Alexandros D. Polydorides, MD, PhD





Key Facts


Clinical Issues



  • 2-5% of all primary brain tumors, 5-25% of gliomas


  • Most occur in adults, 5-7% arise in infancy/childhood


  • 90% in supratentorial white matter (50-65% frontal)


  • Long symptomatic period (seizures) before diagnosis


  • Slow growing, indolent, but often recur locally


  • Common leptomeningeal or CSF spread


  • Gross total resection, adjuvant chemoradiation



    • 1p/19q deletion: Favorable response, prognosis


  • Resected, well-differentiated lesions: Good prognosis


Image Findings



  • Well circumscribed, heterogeneous, may enhance



    • Hemorrhagic, cystic, calcified


Macroscopic Features



  • Soft, gelatinous, gray-pink, calcified (gritty)


Microscopic Pathology



  • Diffusely infiltrating glioma of cerebral cortex


  • Monomorphic: Round nuclei, small nucleoli


  • Clear perinuclear vacuolization (“halo”)



    • Processing artifact, absent in frozen sections


  • Arborizing microvascular pattern (“chicken wire”)

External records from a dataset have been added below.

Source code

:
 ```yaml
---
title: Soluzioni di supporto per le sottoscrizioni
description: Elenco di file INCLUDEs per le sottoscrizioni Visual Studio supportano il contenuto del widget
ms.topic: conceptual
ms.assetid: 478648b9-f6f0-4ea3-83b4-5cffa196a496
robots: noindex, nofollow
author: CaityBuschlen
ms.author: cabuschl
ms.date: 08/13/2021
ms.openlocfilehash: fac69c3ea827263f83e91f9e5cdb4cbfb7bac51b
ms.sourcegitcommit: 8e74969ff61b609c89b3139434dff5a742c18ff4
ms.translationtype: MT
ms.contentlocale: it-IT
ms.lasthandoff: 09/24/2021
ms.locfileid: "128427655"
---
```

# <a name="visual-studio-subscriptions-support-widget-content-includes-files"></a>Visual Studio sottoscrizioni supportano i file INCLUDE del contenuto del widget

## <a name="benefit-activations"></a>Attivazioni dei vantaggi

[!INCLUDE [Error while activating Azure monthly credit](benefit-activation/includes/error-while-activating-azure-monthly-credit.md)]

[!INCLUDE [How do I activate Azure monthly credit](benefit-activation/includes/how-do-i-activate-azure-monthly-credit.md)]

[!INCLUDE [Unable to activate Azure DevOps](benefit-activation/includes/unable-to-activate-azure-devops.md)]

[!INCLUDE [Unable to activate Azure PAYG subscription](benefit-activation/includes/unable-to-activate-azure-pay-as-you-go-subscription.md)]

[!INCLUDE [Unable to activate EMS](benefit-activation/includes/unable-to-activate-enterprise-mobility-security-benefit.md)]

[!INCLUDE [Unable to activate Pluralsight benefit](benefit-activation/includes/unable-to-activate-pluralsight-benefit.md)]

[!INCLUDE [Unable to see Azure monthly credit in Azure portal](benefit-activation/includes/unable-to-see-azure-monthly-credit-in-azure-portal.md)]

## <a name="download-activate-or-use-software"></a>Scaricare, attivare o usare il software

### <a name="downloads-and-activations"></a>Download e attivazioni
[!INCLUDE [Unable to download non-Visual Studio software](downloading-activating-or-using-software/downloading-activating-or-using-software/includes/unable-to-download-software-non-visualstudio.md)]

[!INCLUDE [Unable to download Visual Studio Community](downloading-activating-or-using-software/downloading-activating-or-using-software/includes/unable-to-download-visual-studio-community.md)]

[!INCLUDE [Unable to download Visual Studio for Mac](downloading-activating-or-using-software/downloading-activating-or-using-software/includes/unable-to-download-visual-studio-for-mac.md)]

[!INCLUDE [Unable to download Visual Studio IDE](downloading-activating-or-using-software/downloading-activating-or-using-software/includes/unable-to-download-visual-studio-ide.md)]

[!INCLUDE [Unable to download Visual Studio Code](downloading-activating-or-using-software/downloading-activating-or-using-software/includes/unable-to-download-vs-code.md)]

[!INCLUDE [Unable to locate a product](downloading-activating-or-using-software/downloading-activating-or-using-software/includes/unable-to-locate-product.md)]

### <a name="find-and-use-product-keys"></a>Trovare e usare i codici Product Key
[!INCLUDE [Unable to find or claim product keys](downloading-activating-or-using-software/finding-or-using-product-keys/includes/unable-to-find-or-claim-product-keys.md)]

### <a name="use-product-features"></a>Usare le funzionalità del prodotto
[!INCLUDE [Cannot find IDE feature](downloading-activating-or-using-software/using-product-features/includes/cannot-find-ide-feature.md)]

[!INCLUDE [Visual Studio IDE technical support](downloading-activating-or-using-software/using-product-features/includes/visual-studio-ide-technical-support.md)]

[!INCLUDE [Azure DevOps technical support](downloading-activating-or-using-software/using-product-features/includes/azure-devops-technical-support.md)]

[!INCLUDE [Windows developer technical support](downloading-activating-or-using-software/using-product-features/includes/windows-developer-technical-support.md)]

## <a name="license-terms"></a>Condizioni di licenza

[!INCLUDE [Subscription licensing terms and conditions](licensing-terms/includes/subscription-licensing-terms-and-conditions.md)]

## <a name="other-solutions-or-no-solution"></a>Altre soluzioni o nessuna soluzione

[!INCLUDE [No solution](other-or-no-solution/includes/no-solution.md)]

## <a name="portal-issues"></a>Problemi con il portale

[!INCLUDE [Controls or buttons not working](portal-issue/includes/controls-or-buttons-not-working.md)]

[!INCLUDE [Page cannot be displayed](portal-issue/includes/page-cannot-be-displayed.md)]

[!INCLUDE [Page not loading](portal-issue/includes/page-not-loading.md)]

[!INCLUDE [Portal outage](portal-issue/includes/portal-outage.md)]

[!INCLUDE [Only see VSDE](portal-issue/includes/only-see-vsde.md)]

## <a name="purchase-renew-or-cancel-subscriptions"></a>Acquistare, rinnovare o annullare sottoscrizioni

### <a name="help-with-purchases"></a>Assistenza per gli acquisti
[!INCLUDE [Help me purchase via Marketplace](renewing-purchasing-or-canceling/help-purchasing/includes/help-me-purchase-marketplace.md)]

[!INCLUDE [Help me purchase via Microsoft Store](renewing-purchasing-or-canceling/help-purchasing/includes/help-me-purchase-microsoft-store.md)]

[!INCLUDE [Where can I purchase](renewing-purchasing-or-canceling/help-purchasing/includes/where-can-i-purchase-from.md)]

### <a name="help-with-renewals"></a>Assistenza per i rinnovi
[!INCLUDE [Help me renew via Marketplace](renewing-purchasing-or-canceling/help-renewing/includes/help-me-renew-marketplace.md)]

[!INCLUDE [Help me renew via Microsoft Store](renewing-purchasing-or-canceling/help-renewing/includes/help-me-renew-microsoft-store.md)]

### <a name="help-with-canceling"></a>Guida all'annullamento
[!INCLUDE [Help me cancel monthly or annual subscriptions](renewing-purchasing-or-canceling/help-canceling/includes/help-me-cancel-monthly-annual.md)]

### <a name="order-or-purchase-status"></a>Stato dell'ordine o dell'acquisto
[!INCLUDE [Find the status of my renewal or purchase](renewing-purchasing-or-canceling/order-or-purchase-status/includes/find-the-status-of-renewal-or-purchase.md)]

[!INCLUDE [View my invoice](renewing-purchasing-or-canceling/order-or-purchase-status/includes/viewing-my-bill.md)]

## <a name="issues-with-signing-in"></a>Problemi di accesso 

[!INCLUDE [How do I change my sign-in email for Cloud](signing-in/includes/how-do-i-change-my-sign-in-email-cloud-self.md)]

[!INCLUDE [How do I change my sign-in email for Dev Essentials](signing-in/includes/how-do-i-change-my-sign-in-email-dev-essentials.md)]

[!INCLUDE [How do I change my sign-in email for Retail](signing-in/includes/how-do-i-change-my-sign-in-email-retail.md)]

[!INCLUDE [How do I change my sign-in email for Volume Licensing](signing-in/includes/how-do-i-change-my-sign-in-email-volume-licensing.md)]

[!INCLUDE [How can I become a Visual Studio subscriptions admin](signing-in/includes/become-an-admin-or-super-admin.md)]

  • Microcalcifications, microcysts, extracellular mucin


  • Perineuronal satellitosis, subpial aggregates


  • Circumscribed “clones” within tumor


  • Focal “minigemistocytes”: Astrocytic appearing



    • Prominent, eccentric pink cytoplasm


  • Anaplastic oligodendroglioma (WHO grade III)



    • Hypercellularity, atypia, nuclear pleomorphism


    • Increased mitoses, necrosis, vascular proliferation


  • Mixed glioma (oligoastrocytoma)



    • Both astrocytoma, oligodendroglioma components







Axial T2WI MR shows a heterogeneous cortical/subcortical mass image with cystic change image. Despite a circumscribed appearance, oligodendrogliomas have infiltrating margins.






Graphic shows the gross appearance of an oligodendroglioma superficially expanding the cerebral cortex and containing chalky calcifications image and cystic degeneration image.


TERMINOLOGY


Synonyms



  • Malignant = anaplastic oligodendroglioma


Definitions



  • Diffusely infiltrating glioma, mostly in subcortical white matter of cerebral hemispheres, composed of neoplastic cells resembling oligodendrocytes


  • WHO grades: II (well differentiated), III (anaplastic)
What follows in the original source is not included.